I appeared on a Defense News TV panel alongside Michael O’Hanlon of the Brookings Institution and General Chuck Wald, U.S. Air Force (retired), to assess the military options available to the United States in wake of continuing gains by the Islamic State of Iraq and Syria (ISIS) against the Iraqi government. This comes on the heels of President Obama’s June 19 announcement that he will send up to the 300 military advisers to Iraq. As we discuss, there are several important considerations to bear in mind:
- The Sunni militias who have augmented ISIS’ ranks do not necessary share ISIS’ long-term objectives. Instead, they are the same groups who comprised the anti-extremist Sunni Awakening of 2006-07. The current ISIS force is operationally potent but not politically cohesive.
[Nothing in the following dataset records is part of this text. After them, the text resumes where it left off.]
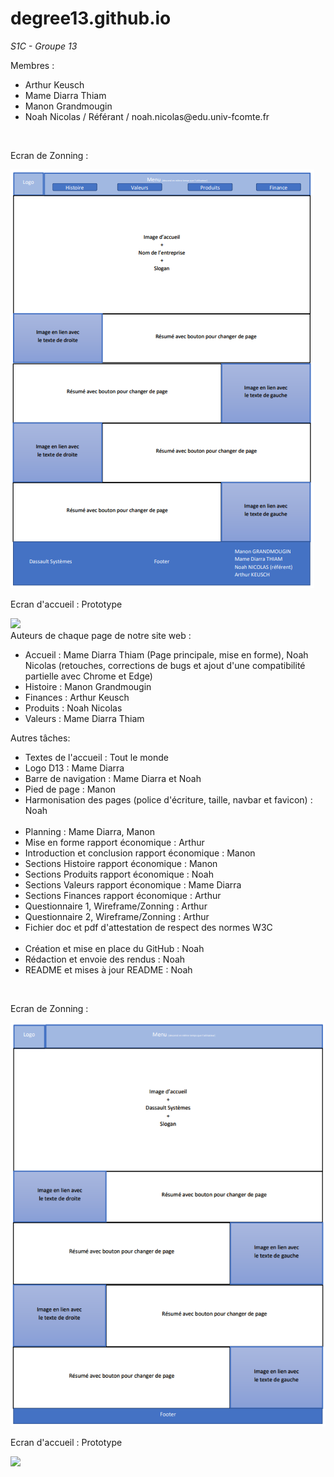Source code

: # degree13.github.io
*S1C - Groupe 13*
<br>
<p>Membres :</p>
<ul>
    <li>Arthur Keusch</li>
    <li>Mame Diarra Thiam</li>
    <li>Manon Grandmougin</li>
    <li>Noah Nicolas / Référant / noah.nicolas@edu.univ-fcomte.fr</li>
</ul>
<br>
<p>Ecran de Zonning :</p>
<img src="doc/Zoning_page_accueil.png">
<br>
<p>Ecran d'accueil : Prototype</p>
<img src="doc/imgPrototype.png">
<br>
Auteurs de chaque page de notre site web :
<ul>
    <li>Accueil : Mame Diarra Thiam (Page principale, mise en forme), Noah Nicolas (retouches, corrections de bugs et ajout d'une compatibilité partielle avec Chrome et Edge)</li>
    <li>Histoire : Manon Grandmougin</li>
    <li>Finances : Arthur Keusch</li>
    <li>Produits : Noah Nicolas</li>
    <li>Valeurs : Mame Diarra Thiam</li>
</ul>
Autres tâches:
<ul>
    <li>Textes de l'accueil : Tout le monde</li>
    <li>Logo D13 : Mame Diarra</li>
    <li>Barre de navigation : Mame Diarra et Noah</li>
    <li>Pied de page : Manon</li>
    <li>Harmonisation des pages (police d'écriture, taille, navbar et favicon) : Noah</li>
    <br>
    <li>Planning : Mame Diarra, Manon</li>
    <li>Mise en forme rapport économique : Arthur</li>
    <li>Introduction et conclusion rapport économique : Manon</li>
    <li>Sections Histoire rapport économique : Manon</li>
    <li>Sections Produits rapport économique : Noah</li>
    <li>Sections Valeurs rapport économique : Mame Diarra</li>
    <li>Sections Finances rapport économique : Arthur</li>
    <li>Questionnaire 1, Wireframe/Zonning : Arthur</li>
    <li>Questionnaire 2, Wireframe/Zonning : Arthur</li>
    <li>Fichier doc et pdf d'attestation de respect des normes W3C</li>
    <br>
    <li>Création et mise en place du GitHub : Noah</li>
    <li>Rédaction et envoie des rendus : Noah</li>
    <li>README et mises à jour README : Noah</li>
</ul>
<br>
<p>Ecran de Zonning :</p>
<img src="_Communs&Divers/ZoningPageAccueil.png">
<br>
<p>Ecran d'accueil : Prototype</p>
<img src="_Communs&Divers/imgPrototype.png">
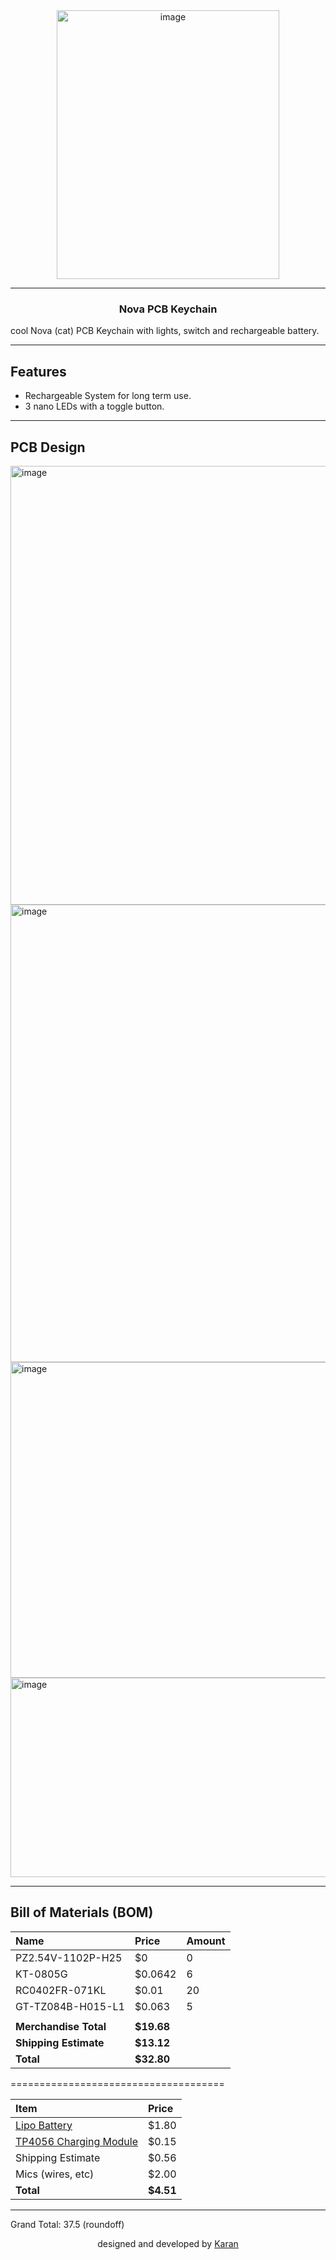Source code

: <div align="center">
<img width="356" height="430" alt="image" src="https://github.com/user-attachments/assets/87231b27-89f7-424b-b787-04ddd8ce7742" />
</div>


----

<h3 align="center">Nova PCB Keychain</h3>

cool Nova (cat) PCB Keychain with lights, switch and rechargeable battery.

---

## Features
- Rechargeable System for long term use.
- 3 nano LEDs with a toggle button.
---

## PCB Design
<img width="654" height="702" alt="image" src="https://github.com/user-attachments/assets/f710ba3a-b3b6-4a18-af58-6962ca4a45f2" />
<img width="795" height="732" alt="image" src="https://github.com/user-attachments/assets/aaf3c903-9749-423f-ad79-71b79cd97809" />
<img width="531" height="505" alt="image" src="https://github.com/user-attachments/assets/85c62f58-1b3d-43c5-93b6-7b9807d04402" />
<img width="843" height="319" alt="image" src="https://github.com/user-attachments/assets/dda254d5-e13a-4300-8d11-fc41dab2bf06" />

---

## Bill of Materials (BOM)
| Name | Price | Amount |
| :--- | :--- | :--- |
| PZ2.54V-1102P-H25 | $0 | 0 |
| KT-0805G | $0.0642 | 6 |
| RC0402FR-071KL | $0.01 | 20 |
| GT-TZ084B-H015-L1 | $0.063 | 5 |
| | | |
| **Merchandise Total** | **$19.68** | |
| **Shipping Estimate** | **$13.12** | |
| **Total** | **$32.80** | |

=====================================

| Item | Price |
| :--- | :--- |
| [Lipo Battery](https://robu.in/product/wly601235-240mah-3-7v-single-cell-rechargeable-lipo-battery/) | $1.80 |
| [TP4056 Charging Module](https://robu.in/product/tp4056-1a-li-ion-lithium-battery-charging-module-with-current-protection-type-c/) | $0.15 |
| Shipping Estimate | $0.56 |
| Mics (wires, etc) | $2.00 |
| **Total** | **$4.51** |

---

Grand Total: 37.5 (roundoff)

<p align="center">
  designed and developed by <a href="https://github.com/karandev79">Karan</a>
</p>
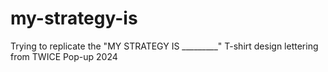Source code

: # my-strategy-is
Trying to replicate the "MY STRATEGY IS _________" T-shirt design lettering from TWICE Pop-up 2024
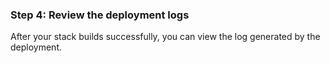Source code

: 


### Step 4: Review the deployment logs

After your stack builds successfully, you can view the log generated by the deployment.

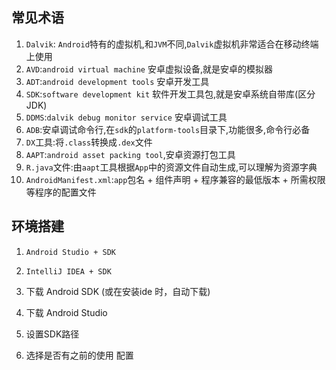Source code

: 常见术语
--------------
1. `Dalvik`: `Android`特有的虚拟机,和`JVM`不同,`Dalvik`虚拟机非常适合在移动终端上使用
2. `AVD`:`android virtual machine` 安卓虚拟设备,就是安卓的模拟器
3. `ADT`:`android development tools` 安卓开发工具
4. `SDK`:`software development kit` 软件开发工具包,就是安卓系统自带库(区分JDK)
5. `DDMS`:`dalvik debug monitor service` 安卓调试工具
6. `ADB`:安卓调试命令行,在`sdk`的`platform-tools`目录下,功能很多,命令行必备
7. `DX`工具:将`.class`转换成`.dex`文件
8. `AAPT`:`android asset packing tool`,安卓资源打包工具
9. `R.java`文件:由`aapt`工具根据`App`中的资源文件自动生成,可以理解为资源字典
10. `AndroidManifest.xml`:`app`包名 + 组件声明 + 程序兼容的最低版本 + 所需权限等程序的配置文件



环境搭建
-------------

1. `Android Studio + SDK `
2. `IntelliJ IDEA + SDK`


1. 下载 Android SDK (或在安装ide 时，自动下载)
2. 下载 Android Studio 
3. 设置SDK路径
4. 选择是否有之前的使用 配置



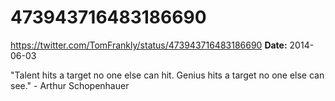 # 473943716483186690
https://twitter.com/TomFrankly/status/473943716483186690
**Date:** 2014-06-03

"Talent hits a target no one else can hit. Genius hits a target no one else can see." - Arthur Schopenhauer
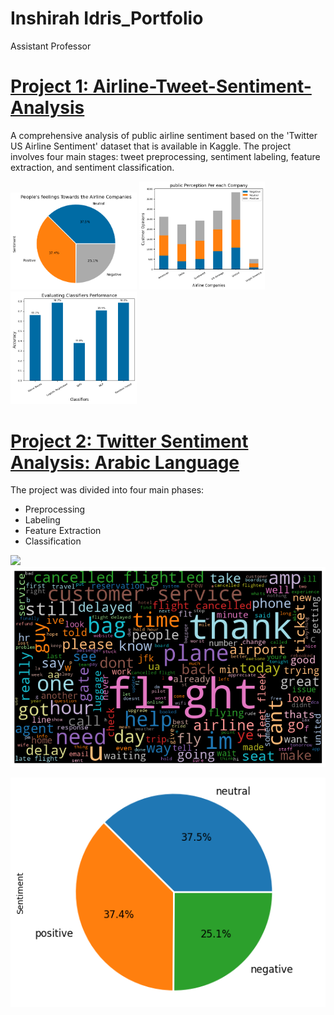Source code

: # Inshirah Idris_Portfolio
Assistant Professor


# [Project 1: Airline-Tweet-Sentiment-Analysis](https://github.com/inshirah-idris/Airline-Tweet-Sentiment-Analysis)
A comprehensive analysis of public airline sentiment based on the 'Twitter US Airline Sentiment' dataset that is available in Kaggle. The project involves four main stages: tweet preprocessing, sentiment labeling, feature extraction, and sentiment classification.

<img src="./images/Pie_Chart.png" width="40%" height="40%"> 

<img src="./images/stack_chart.png" width="40%" height="40%">

<img src="./images/Classifiers_Performance.png" width="40%" height="40%">

# [Project 2: Twitter Sentiment Analysis: Arabic Language](https://github.com/inshirah15/Memeory-Aid)
The project was divided into four main phases:

* Preprocessing
* Labeling
* Feature Extraction
* Classification

![](https://github.com/inshirah15/Inshirah_Portfolio/blob/main/images/W.png)
<img src="./images/W.png">

<img src="./images/N.png">
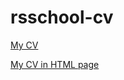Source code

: # rsschool-cv
[My CV](https://Raiuk.github.io/rsschool-cv/cv)

[My CV in HTML page](https://Raiuk.github.io/rsschool-cv/index)
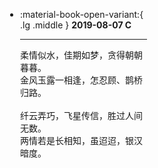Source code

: <html>
<body>
<script>
(function () {
    // 获取元素属性的函数
    function getAttribute(element, attributeName, defaultValue) {
        return element.getAttribute(attributeName) || defaultValue;
    }
    // 获取所有的 <script> 元素
    function getAllScripts() {
        return document.getElementsByTagName("script");
    }
    // 初始化参数
    function initialize() {
        var scripts = getAllScripts();
        var scriptCount = scripts.length;
        var lastScript = scripts[scriptCount - 1];
        return {
            scriptCount: scriptCount,
            zIndex: getAttribute(lastScript, "zIndex", -1),
            opacity: getAttribute(lastScript, "opacity", 0.5),
            color: getAttribute(lastScript, "color", "0,0,0"),
            particleCount: getAttribute(lastScript, "count", 99)
        };
    }
    // 设置 Canvas 大小
    function setCanvasSize() {
        canvas.width = window.innerWidth || document.documentElement.clientWidth || document.body.clientWidth;
        canvas.height = window.innerHeight || document.documentElement.clientHeight || document.body.clientHeight;
    }
    // 渲染粒子动画
    function render() {
        context.clearRect(0, 0, canvas.width, canvas.height);
        var particles = [mainParticle].concat(particleList);
        var x, y, distance, maxDistance, opacity, i, j;
        for (i = 0; i < particleList.length; i++) {
            var particle = particleList[i];
            particle.x += particle.xAcceleration;
            particle.y += particle.yAcceleration;
            particle.xAcceleration *= (particle.x > canvas.width || particle.x < 0) ? -1 : 1;
            particle.yAcceleration *= (particle.y > canvas.height || particle.y < 0) ? -1 : 1;
            context.fillRect(particle.x - 0.5, particle.y - 0.5, 1, 1);
            for (j = 0; j < particles.length; j++) {
                if (particle !== particles[j] && particle.x !== null && particle.y !== null) {
                    x = particle.x - particles[j].x;
                    y = particle.y - particles[j].y;
                    distance = x * x + y * y;
                    maxDistance = particles[j].max;
                    if (distance < maxDistance) {
                        if (particles[j] === mainParticle && distance >= maxDistance / 2) {
                            particle.x -= 0.03 * x;
                            particle.y -= 0.03 * y;
                        }
                        opacity = (maxDistance - distance) / maxDistance;
                        context.beginPath();
                        context.lineWidth = opacity / 2;
                        context.strokeStyle = "rgba(" + configuration.color + "," + (opacity + 0.2) + ")";
                        context.moveTo(particle.x, particle.y);
                        context.lineTo(particles[j].x, particles[j].y);
                        context.stroke();
                    }
                }
            }
            particles.splice(particles.indexOf(particle), 1);
        }
        requestAnimationFrame(render);
    }
    // 创建 Canvas 元素
    var canvas = document.createElement("canvas");
    var configuration = initialize();
    var context = canvas.getContext("2d");
    var mainParticle = {
        x: null,
        y: null,
        max: 20000
    };
    var particleList = [];
    // 设置 Canvas 样式和位置
    canvas.id = "c_n" + configuration.scriptCount;
    canvas.style.cssText = "position: fixed; top: 0; left: 0; z-index: " + configuration.zIndex + "; opacity: " + configuration.opacity;
    // 添加媒体查询以隐藏Canvas在移动端
    var hideOnMobile = window.matchMedia("(max-width: 768px)");
    if (hideOnMobile.matches) {
        canvas.style.display = "none";
    }
    document.body.appendChild(canvas);
    // 设置 Canvas 大小并监听窗口变化
    setCanvasSize();
    window.onresize = setCanvasSize;
    // 监听鼠标移动事件
    window.onmousemove = function (event) {
        mainParticle.x = event.clientX;
        mainParticle.y = event.clientY;
    };
    // 监听鼠标离开事件
    window.onmouseout = function () {
        mainParticle.x = null;
        mainParticle.y = null;
    };
    // 创建粒子
    for (var i = 0; i < configuration.particleCount; i++) {
        var xPosition = Math.random() * canvas.width;
        var yPosition = Math.random() * canvas.height;
        var xAcceleration = 2 * Math.random() - 1;
        var yAcceleration = 2 * Math.random() - 1;
        var maxDistance = 6000;
        particleList.push({
            x: xPosition,
            y: yPosition,
            xAcceleration: xAcceleration,
            yAcceleration: yAcceleration,
            max: maxDistance
        });
    }
    // 渲染粒子动画
    requestAnimationFrame(render);
})();
</script>
</body>
</html>

<div class="grid cards" style = "margin:10px calc(50%) 10px calc(5%)" markdown>

-   :material-book-open-variant:{ .lg .middle } __2019-08-07 C__

    ---

    柔情似水，佳期如梦，贪得朝朝暮暮。<br>
    金风玉露一相逢，怎忍顾、鹊桥归路。<br>
    <br>
    纤云弄巧，飞星传信，胜过人间无数。<br>
    两情若是长相知，虽迢迢，银汉暗度。<br>
</div>

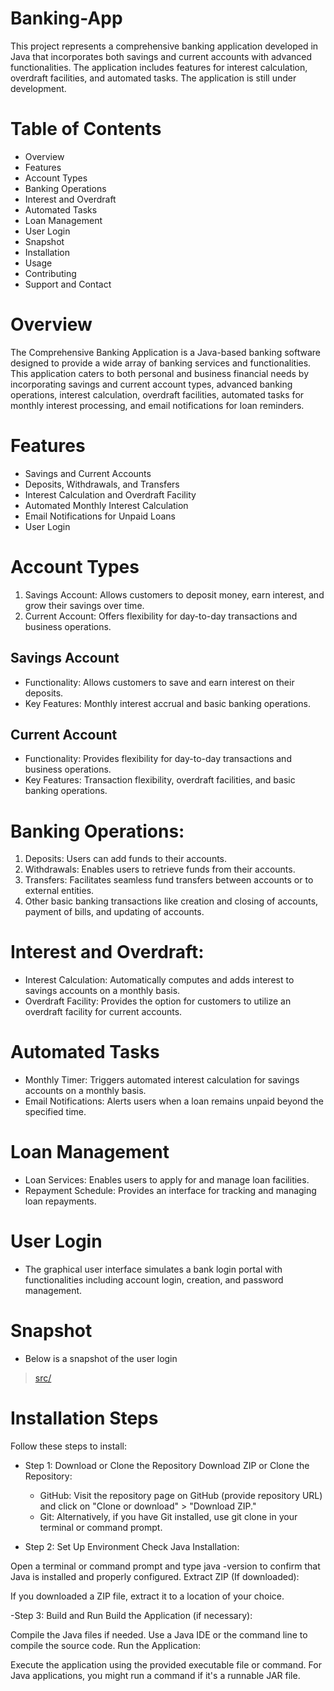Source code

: # Banking-App
This project represents a comprehensive banking application developed in Java that incorporates both savings and current accounts with
advanced functionalities. The application includes features for interest calculation, overdraft facilities, and automated tasks. The application 
is still under development.

# Table of Contents
  - Overview
  - Features
  - Account Types
  - Banking Operations
  - Interest and Overdraft
  - Automated Tasks
  - Loan Management
  - User Login
  - Snapshot
  - Installation
  - Usage
  - Contributing
  - Support and Contact

# Overview
The Comprehensive Banking Application is a Java-based banking software designed to provide a wide array of banking services and functionalities. 
This application caters to both personal and business financial needs by incorporating savings and current account types, advanced banking operations,
interest calculation, overdraft facilities, automated tasks for monthly interest processing, and email notifications for loan reminders.

# Features
  - Savings and Current Accounts
  - Deposits, Withdrawals, and Transfers
  - Interest Calculation and Overdraft Facility
  - Automated Monthly Interest Calculation
  - Email Notifications for Unpaid Loans
  - User Login 

# Account Types
  1. Savings Account: Allows customers to deposit money, earn interest, and grow their savings over time.
  2. Current Account: Offers flexibility for day-to-day transactions and business operations.

    
## Savings Account
   - Functionality: Allows customers to save and earn interest on their deposits.
   - Key Features: Monthly interest accrual and basic banking operations.

## Current Account
  - Functionality: Provides flexibility for day-to-day transactions and business operations.
  - Key Features: Transaction flexibility, overdraft facilities, and basic banking operations.

# Banking Operations:
  1. Deposits: Users can add funds to their accounts.
  2. Withdrawals: Enables users to retrieve funds from their accounts.
  3. Transfers: Facilitates seamless fund transfers between accounts or to external entities.
  4. Other basic banking transactions like creation and closing of accounts, payment of bills, and updating of accounts.
    
# Interest and Overdraft:
  - Interest Calculation: Automatically computes and adds interest to savings accounts on a monthly basis.
  - Overdraft Facility: Provides the option for customers to utilize an overdraft facility for current accounts.

# Automated Tasks
  - Monthly Timer: Triggers automated interest calculation for savings accounts on a monthly basis.
  - Email Notifications: Alerts users when a loan remains unpaid beyond the specified time.

# Loan Management
  - Loan Services: Enables users to apply for and manage loan facilities.
  - Repayment Schedule: Provides an interface for tracking and managing loan repayments.

# User Login
  - The graphical user interface simulates a bank login portal with functionalities including account login,
    creation, and password management.

# Snapshot
  - Below is a snapshot of the user login
> [src/](https://github.com/NonyeP/Banking-App/blob/main/BankLogin.png)
    
# Installation Steps
Follow these steps to install:

 - Step 1: Download or Clone the Repository
  Download ZIP or Clone the Repository:
    - GitHub: Visit the repository page on GitHub (provide repository URL) and click on "Clone or download" > "Download ZIP."
    - Git: Alternatively, if you have Git installed, use git clone <repository URL> in your terminal or command prompt.
      
 - Step 2: Set Up Environment
  Check Java Installation:

  Open a terminal or command prompt and type java -version to confirm that Java is installed and properly configured.
  Extract ZIP (If downloaded):

If you downloaded a ZIP file, extract it to a location of your choice.

 -Step 3: Build and Run
Build the Application (if necessary):

Compile the Java files if needed. Use a Java IDE or the command line to compile the source code.
Run the Application:

Execute the application using the provided executable file or command. For Java applications, you might run a command if it's a runnable JAR file.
- One effective use of U.S. military advisers will be as leverage to influence Prime Minister Maliki and prompt faster sectarian conciliation. Currently, Iran carries much more influence in Iraq than the United States does.
- A military counterinsurgency strategy is ineffective without corresponding political pressure on the host government. We have learned this lesson now in Iraq; we must apply it to Afghanistan if we would like our gains there to be lasting.
- Ultimately, there is no short term solution to the challenge in Iraq. The state must have an open government and independently administered ministries, most especially those of the Interior, Justice, and Defense. Serious political conversations must start and serious compromises must be struck. None of these things will happen in the short term.